Dans la cuisine, elle prend l’ancien tablier, comme d’habitude, pour protéger sa robe de soirée. Elle épluche les pommes de terre, un tas de pommes de terre. Combien de personnes a-t-il invités?  Elle lave la salade avec un peu de vinaigre, comme d’habitude, pour enlever les limaces. Quelles bêtes dégoûtantes ! Elle fait sècher la salade dans le panier à salade accroché au-dessus de l’évier. Et puis elle fait la sauce de la recette habituelle, de l’huile, du vinaigre, une pincée de sel et une pointe de moutarde.
Son mari réapparait.
- Oh non ! Pas ce bol, chérie.
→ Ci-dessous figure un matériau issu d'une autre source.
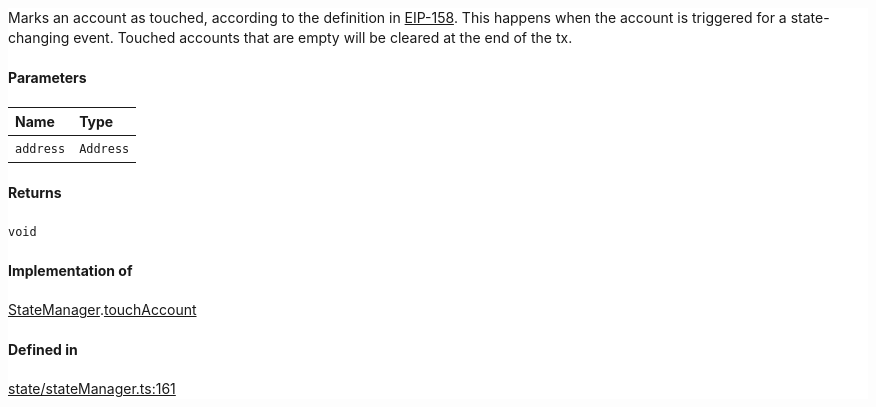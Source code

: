 Marks an account as touched, according to the definition
in [EIP-158](https://eips.ethereum.org/EIPS/eip-158).
This happens when the account is triggered for a state-changing
event. Touched accounts that are empty will be cleared
at the end of the tx.

#### Parameters

| Name | Type |
| :------ | :------ |
| `address` | `Address` |

#### Returns

`void`

#### Implementation of

[StateManager](../interfaces/state_interface.statemanager.md).[touchAccount](../interfaces/state_interface.statemanager.md#touchaccount)

#### Defined in

[state/stateManager.ts:161](https://github.com/ethereumjs/ethereumjs-monorepo/blob/master/packages/vm/src/state/stateManager.ts#L161)
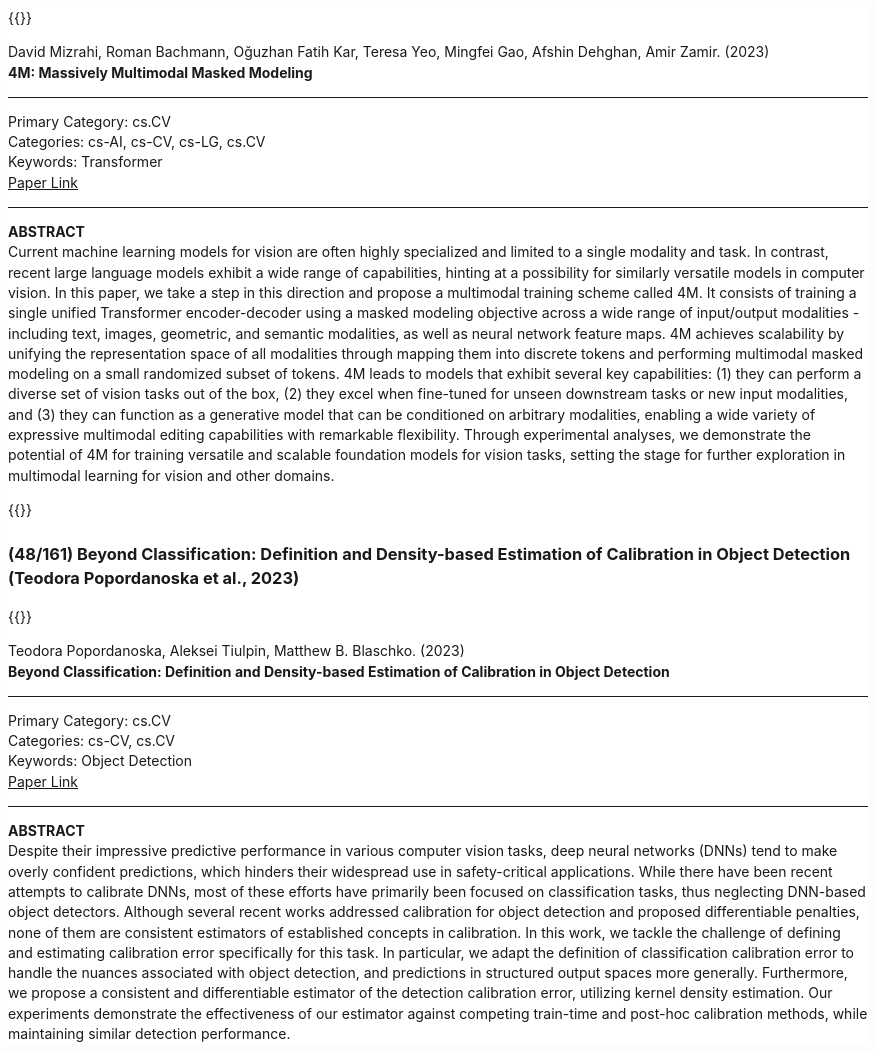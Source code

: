 {{<citation>}}

David Mizrahi, Roman Bachmann, Oğuzhan Fatih Kar, Teresa Yeo, Mingfei Gao, Afshin Dehghan, Amir Zamir. (2023)  
**4M: Massively Multimodal Masked Modeling**  

---
Primary Category: cs.CV  
Categories: cs-AI, cs-CV, cs-LG, cs.CV  
Keywords: Transformer  
[Paper Link](http://arxiv.org/abs/2312.06647v1)  

---


**ABSTRACT**  
Current machine learning models for vision are often highly specialized and limited to a single modality and task. In contrast, recent large language models exhibit a wide range of capabilities, hinting at a possibility for similarly versatile models in computer vision. In this paper, we take a step in this direction and propose a multimodal training scheme called 4M. It consists of training a single unified Transformer encoder-decoder using a masked modeling objective across a wide range of input/output modalities - including text, images, geometric, and semantic modalities, as well as neural network feature maps. 4M achieves scalability by unifying the representation space of all modalities through mapping them into discrete tokens and performing multimodal masked modeling on a small randomized subset of tokens.   4M leads to models that exhibit several key capabilities: (1) they can perform a diverse set of vision tasks out of the box, (2) they excel when fine-tuned for unseen downstream tasks or new input modalities, and (3) they can function as a generative model that can be conditioned on arbitrary modalities, enabling a wide variety of expressive multimodal editing capabilities with remarkable flexibility.   Through experimental analyses, we demonstrate the potential of 4M for training versatile and scalable foundation models for vision tasks, setting the stage for further exploration in multimodal learning for vision and other domains.

{{</citation>}}


### (48/161) Beyond Classification: Definition and Density-based Estimation of Calibration in Object Detection (Teodora Popordanoska et al., 2023)

{{<citation>}}

Teodora Popordanoska, Aleksei Tiulpin, Matthew B. Blaschko. (2023)  
**Beyond Classification: Definition and Density-based Estimation of Calibration in Object Detection**  

---
Primary Category: cs.CV  
Categories: cs-CV, cs.CV  
Keywords: Object Detection  
[Paper Link](http://arxiv.org/abs/2312.06645v1)  

---


**ABSTRACT**  
Despite their impressive predictive performance in various computer vision tasks, deep neural networks (DNNs) tend to make overly confident predictions, which hinders their widespread use in safety-critical applications. While there have been recent attempts to calibrate DNNs, most of these efforts have primarily been focused on classification tasks, thus neglecting DNN-based object detectors. Although several recent works addressed calibration for object detection and proposed differentiable penalties, none of them are consistent estimators of established concepts in calibration. In this work, we tackle the challenge of defining and estimating calibration error specifically for this task. In particular, we adapt the definition of classification calibration error to handle the nuances associated with object detection, and predictions in structured output spaces more generally. Furthermore, we propose a consistent and differentiable estimator of the detection calibration error, utilizing kernel density estimation. Our experiments demonstrate the effectiveness of our estimator against competing train-time and post-hoc calibration methods, while maintaining similar detection performance.
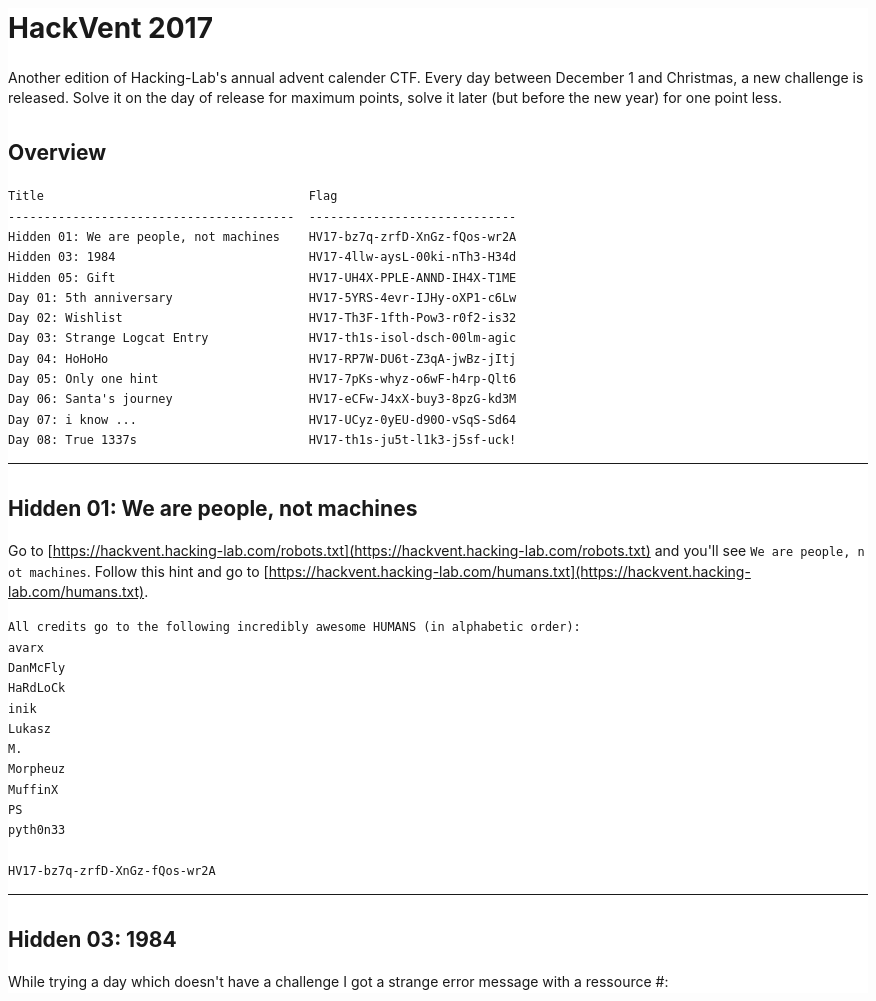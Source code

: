 # HackVent 2017

Another edition of Hacking-Lab's annual advent calender CTF. Every day between December 1 and Christmas, a new challenge is released. Solve it on the day of release for maximum points, solve it later (but before the new year) for one point less.

## Overview
```
Title                                     Flag
----------------------------------------  -----------------------------
Hidden 01: We are people, not machines    HV17-bz7q-zrfD-XnGz-fQos-wr2A
Hidden 03: 1984                           HV17-4llw-aysL-00ki-nTh3-H34d
Hidden 05: Gift                           HV17-UH4X-PPLE-ANND-IH4X-T1ME
Day 01: 5th anniversary                   HV17-5YRS-4evr-IJHy-oXP1-c6Lw
Day 02: Wishlist                          HV17-Th3F-1fth-Pow3-r0f2-is32
Day 03: Strange Logcat Entry              HV17-th1s-isol-dsch-00lm-agic
Day 04: HoHoHo                            HV17-RP7W-DU6t-Z3qA-jwBz-jItj
Day 05: Only one hint                     HV17-7pKs-whyz-o6wF-h4rp-Qlt6
Day 06: Santa's journey                   HV17-eCFw-J4xX-buy3-8pzG-kd3M
Day 07: i know ...                        HV17-UCyz-0yEU-d90O-vSqS-Sd64
Day 08: True 1337s                        HV17-th1s-ju5t-l1k3-j5sf-uck!
```
---
## Hidden 01: We are people, not machines
Go to [https://hackvent.hacking-lab.com/robots.txt](https://hackvent.hacking-lab.com/robots.txt) and you'll see ```We are people, not machines```.
Follow this hint and go to [https://hackvent.hacking-lab.com/humans.txt](https://hackvent.hacking-lab.com/humans.txt).
```
All credits go to the following incredibly awesome HUMANS (in alphabetic order):
avarx
DanMcFly
HaRdLoCk
inik
Lukasz
M.
Morpheuz
MuffinX
PS
pyth0n33

HV17-bz7q-zrfD-XnGz-fQos-wr2A
```
---
## Hidden 03: 1984
While trying a day which doesn't have a challenge I got a strange error message with a ressource #:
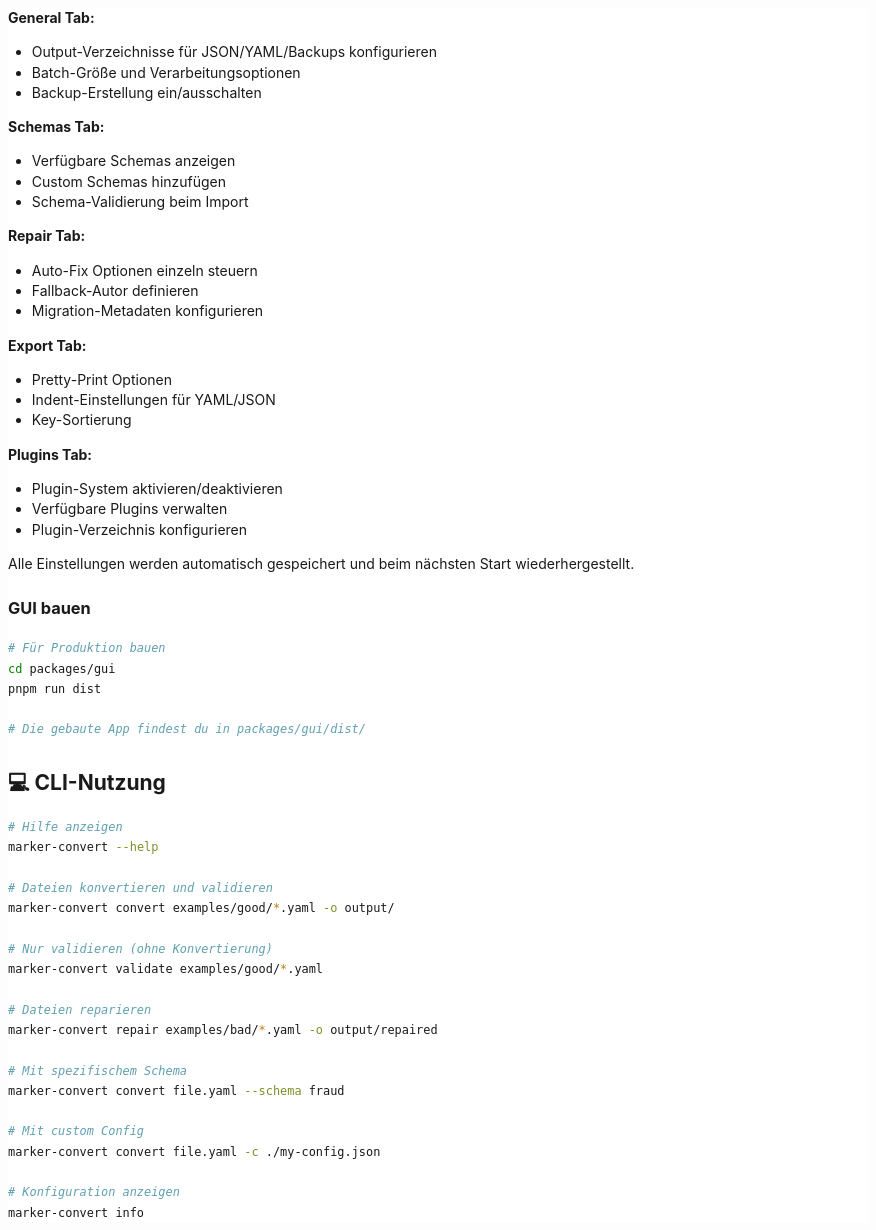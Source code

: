 **General Tab:**
- Output-Verzeichnisse für JSON/YAML/Backups konfigurieren
- Batch-Größe und Verarbeitungsoptionen
- Backup-Erstellung ein/ausschalten

**Schemas Tab:**
- Verfügbare Schemas anzeigen
- Custom Schemas hinzufügen
- Schema-Validierung beim Import

**Repair Tab:**
- Auto-Fix Optionen einzeln steuern
- Fallback-Autor definieren
- Migration-Metadaten konfigurieren

**Export Tab:**
- Pretty-Print Optionen
- Indent-Einstellungen für YAML/JSON
- Key-Sortierung

**Plugins Tab:**
- Plugin-System aktivieren/deaktivieren
- Verfügbare Plugins verwalten
- Plugin-Verzeichnis konfigurieren

Alle Einstellungen werden automatisch gespeichert und beim nächsten Start wiederhergestellt.

### GUI bauen

```bash
# Für Produktion bauen
cd packages/gui
pnpm run dist

# Die gebaute App findest du in packages/gui/dist/
```

## 💻 CLI-Nutzung

```bash
# Hilfe anzeigen
marker-convert --help

# Dateien konvertieren und validieren
marker-convert convert examples/good/*.yaml -o output/

# Nur validieren (ohne Konvertierung)
marker-convert validate examples/good/*.yaml

# Dateien reparieren
marker-convert repair examples/bad/*.yaml -o output/repaired

# Mit spezifischem Schema
marker-convert convert file.yaml --schema fraud

# Mit custom Config
marker-convert convert file.yaml -c ./my-config.json

# Konfiguration anzeigen
marker-convert info
```
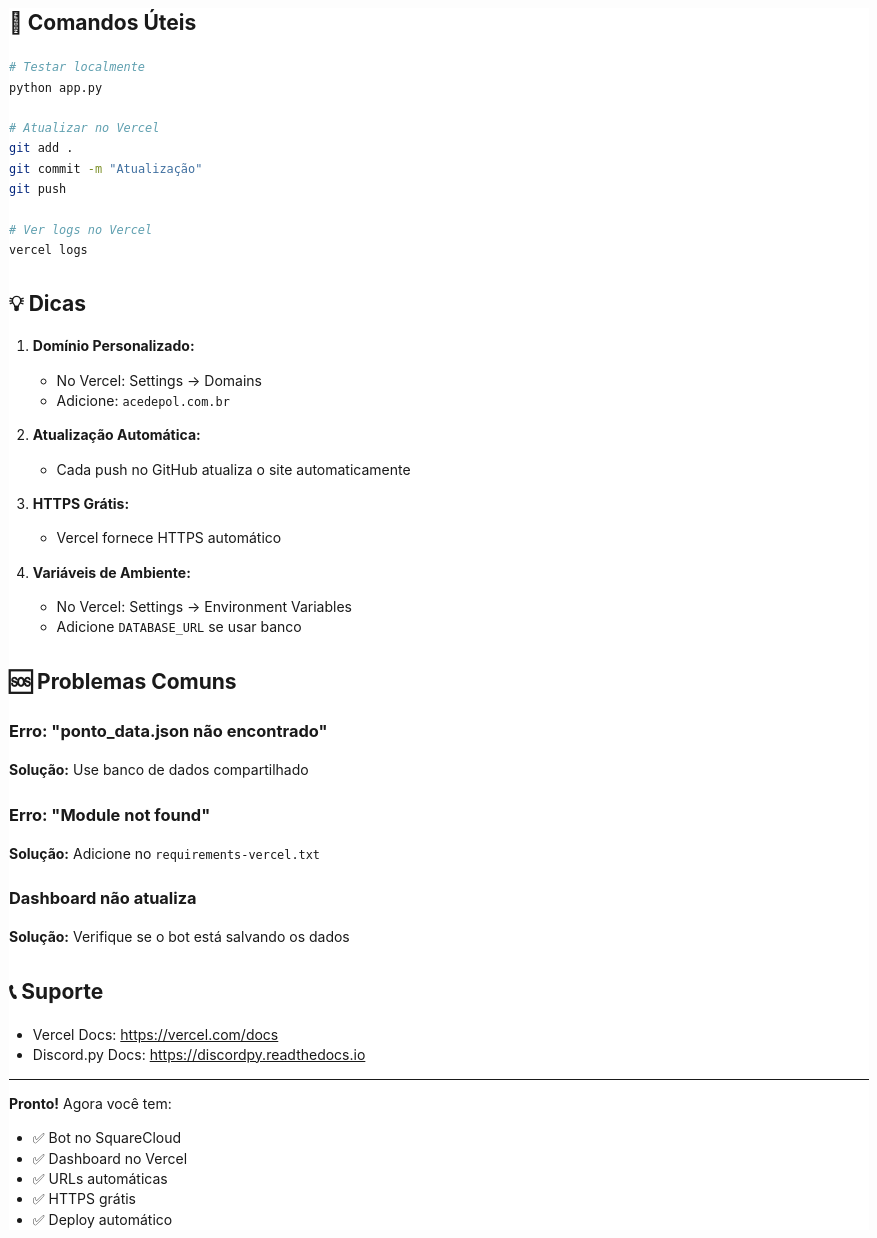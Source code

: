 ## 🔧 Comandos Úteis

```bash
# Testar localmente
python app.py

# Atualizar no Vercel
git add .
git commit -m "Atualização"
git push

# Ver logs no Vercel
vercel logs
```

## 💡 Dicas

1. **Domínio Personalizado:**
   - No Vercel: Settings → Domains
   - Adicione: `acedepol.com.br`

2. **Atualização Automática:**
   - Cada push no GitHub atualiza o site automaticamente

3. **HTTPS Grátis:**
   - Vercel fornece HTTPS automático

4. **Variáveis de Ambiente:**
   - No Vercel: Settings → Environment Variables
   - Adicione `DATABASE_URL` se usar banco

## 🆘 Problemas Comuns

### Erro: "ponto_data.json não encontrado"
**Solução:** Use banco de dados compartilhado

### Erro: "Module not found"
**Solução:** Adicione no `requirements-vercel.txt`

### Dashboard não atualiza
**Solução:** Verifique se o bot está salvando os dados

## 📞 Suporte

- Vercel Docs: https://vercel.com/docs
- Discord.py Docs: https://discordpy.readthedocs.io

---

**Pronto!** Agora você tem:
- ✅ Bot no SquareCloud
- ✅ Dashboard no Vercel
- ✅ URLs automáticas
- ✅ HTTPS grátis
- ✅ Deploy automático
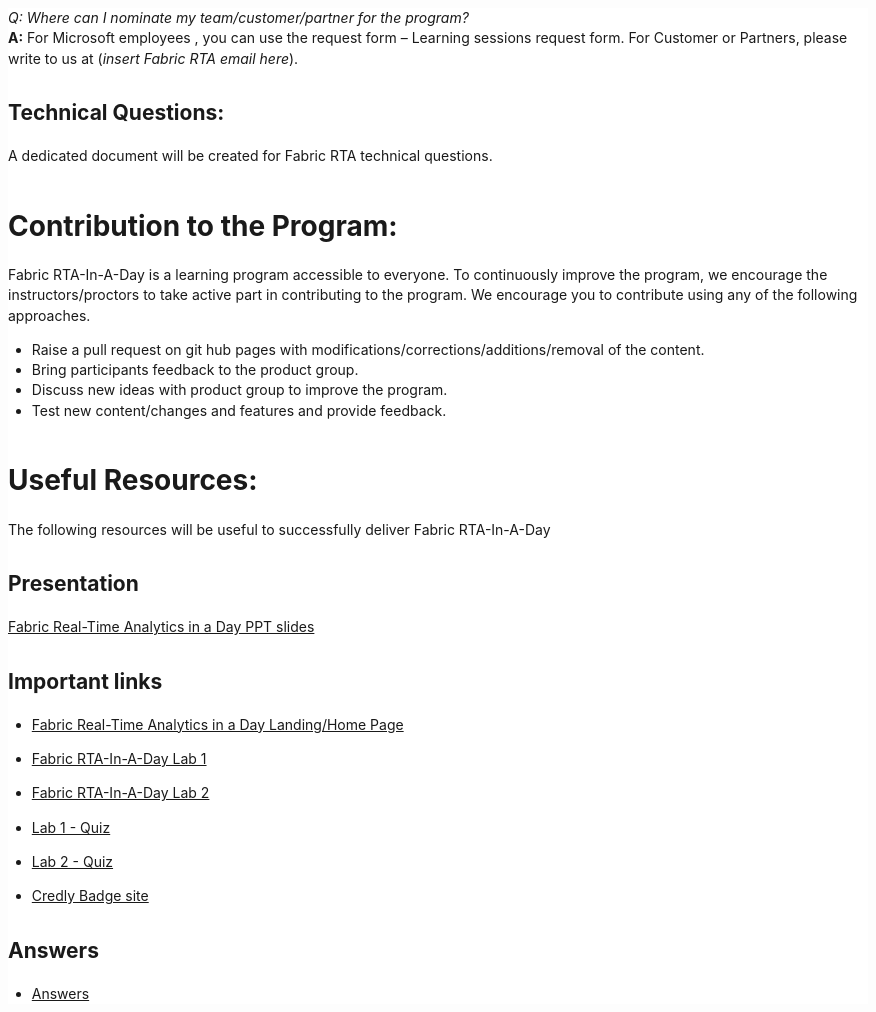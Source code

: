 *Q:* *Where can I nominate my team/customer/partner for the program?*    
**A:** For Microsoft employees , you can use the request form – Learning sessions request form. For Customer or Partners, please write to us at (*insert Fabric RTA email here*).    

## Technical Questions:
A dedicated document will be created for Fabric RTA technical questions.

# Contribution to the Program:
Fabric RTA-In-A-Day is a learning program accessible to everyone. To continuously improve the program, we encourage the instructors/proctors to take active part in contributing to the program. We encourage you to contribute using any of the following approaches.

- Raise a pull request on git hub pages with modifications/corrections/additions/removal of the content.
- Bring participants feedback to the product group.
- Discuss new ideas with product group to improve the program.
- Test new content/changes and features and provide feedback.

# Useful Resources:

The following resources will be useful to successfully deliver Fabric RTA-In-A-Day

## Presentation 

[Fabric Real-Time Analytics in a Day PPT slides](https://microsofteur.sharepoint.com/:p:/s/FabricVBD-5-EventsProcessing/EdrGPO2h8jVAmlkpVagMRicBO0U3qKAG0D9wW1oZ1ZVL-Q?e=foVJYa)

## Important links

- [Fabric Real-Time Analytics in a Day Landing/Home Page](https://github.com/microsoft/FabricRTA-in-a-Day#fabric-real-time-analytics-in-a-day)
- [Fabric RTA-In-A-Day Lab 1](https://github.com/microsoft/FabricRTA-in-a-Day/blob/main/Lab1.md#lab1-kql-database-creation-data-ingestion-and-exploration)
- [Fabric RTA-In-A-Day Lab 2](https://github.com/microsoft/FabricRTA-in-a-Day/blob/main/Lab2.md#lab-2-advanced-kql-policies-and-visualization)

- [Lab 1 - Quiz](https://forms.office.com/r/bV9RCiLVuJ)  
- [Lab 2 - Quiz](https://forms.office.com/r/fpSN0r7QLt)  

- [Credly Badge site](https://www.credly.com/org/microsoft-azure-data-explorer/badge/azure-data-explorer-in-a-day)

## Answers

- [Answers](https://github.com/Azure/ADXIoTAnalytics/blob/main/assets/OfficialDemos/Others/AADv2.kql)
Utilise le grand du buffet. Il sera plus impressionnant pour nos invités.  Et où sont les couverts à salade en argent ? J’espère qu’ils sont propres. Sinon tu aurais dû les polir.
Enfin tout est prêt, les bougies allumées, la salade en place. La table élégamment mise avec une nappe blanche, les couverts en argent, étincelants, les flûtes à champagne. Les côtelettes sont dans le plat près de la cheminée.
Dans la cuisine, elle fait la vaisselle, dans une bassine. Elle se dit qu’il y aura beaucoup de vaisselle après le dîner. Elle regarde par la fenêtre des personnes qui passent, peut-être en route pour un bon restaurant où ils n’auront qu’à s’asseoir à table.
Le mari fait les cent pas dans le salon. Il a l’air nerveux, anxieux. Elle se tait.
Soudain on sonne. Le mari se lève d’un bond.
-    Ne bouge pas, chérie. Je vais aller ouvrir la porte aux copains.
-    D’accord, chéri. Mais qui est là ?
Les premiers invités, un couple. Elle ne réussit pas reconnaitre les voix, mais le nom… ah oui ! c’est le patron du bureau de son mari.